Oct 25 2008
Book I’m Reading Now: House at Sugar Beach by Helene Cooper
This is my book of the year so far. This memoir by New York Times correspondent Helene Cooper about her native Liberia in West Africa affected me on so many levels. My parents are from Liberia, so everything resonated with me, from the colorful Liberian English ( ” Let me hear my ears” means ” ”Leave me alone!”) to the heart-wrenching recount of the decades-long war in Liberia, it all hit too close to home. I could practically smell the cassava leaf rice as Helene wrote about the Firestone rubber plantations and market women I heard so much about with my family. Helene writes about her privileged upbringing as part of the ” Congo People”, the ancestors of freed Americans slaves who went back to Liberia. She’s lonely for another sister, so her parents adopt a girl from the Bassa tribe, one of the so-called ” Country People”, the indigineous people of Liberia. Helene’s new sister, Eunice, is gradually taken into the family and both their lives are changed forever.

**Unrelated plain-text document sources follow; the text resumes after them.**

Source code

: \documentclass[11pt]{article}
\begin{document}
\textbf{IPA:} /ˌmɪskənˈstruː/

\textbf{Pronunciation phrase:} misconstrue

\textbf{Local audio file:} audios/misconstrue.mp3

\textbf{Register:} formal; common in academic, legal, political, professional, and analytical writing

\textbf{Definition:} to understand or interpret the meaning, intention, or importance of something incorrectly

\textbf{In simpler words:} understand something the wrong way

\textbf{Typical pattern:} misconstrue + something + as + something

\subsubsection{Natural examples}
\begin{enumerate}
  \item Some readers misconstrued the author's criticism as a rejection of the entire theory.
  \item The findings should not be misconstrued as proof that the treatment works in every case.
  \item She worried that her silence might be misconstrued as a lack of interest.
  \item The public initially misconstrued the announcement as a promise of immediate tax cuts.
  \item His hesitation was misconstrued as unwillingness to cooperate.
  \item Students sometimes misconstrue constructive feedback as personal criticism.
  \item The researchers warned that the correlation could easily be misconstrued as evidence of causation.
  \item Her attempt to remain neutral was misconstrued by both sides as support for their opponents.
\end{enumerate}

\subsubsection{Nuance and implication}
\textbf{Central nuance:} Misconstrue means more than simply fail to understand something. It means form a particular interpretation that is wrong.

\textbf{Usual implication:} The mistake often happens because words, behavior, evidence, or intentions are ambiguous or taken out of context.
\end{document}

After growing up together as sisters for many years, their world is upended by the violent coup led by Samuel Doe that killed their longtime president. Doe is from an indigenous tribe and wants to take revenge against the ” Congo People” like Helene and her family. Rebel soldiers break into the Cooper family estate and assault Helene’s mother. After the harrowing ordeal, Helene’s mother decides to flee to America with Helene, her other sister, Marlene- but returns Eunice to her birth mother.
Leaving Eunice behind haunts Helene as the war worsens and her own life in America improves as she climbs up the journalism ladder, eventually covering the Iraq War for the New York Times. After a near-death experience, she becomes determined to find Eunice. I don’t want to ruin the ending , because you have to read this, but Helene’s journey to find Eunice and make peace with herself and her country will show you the pointlessness of war and the power of love and forgiveness.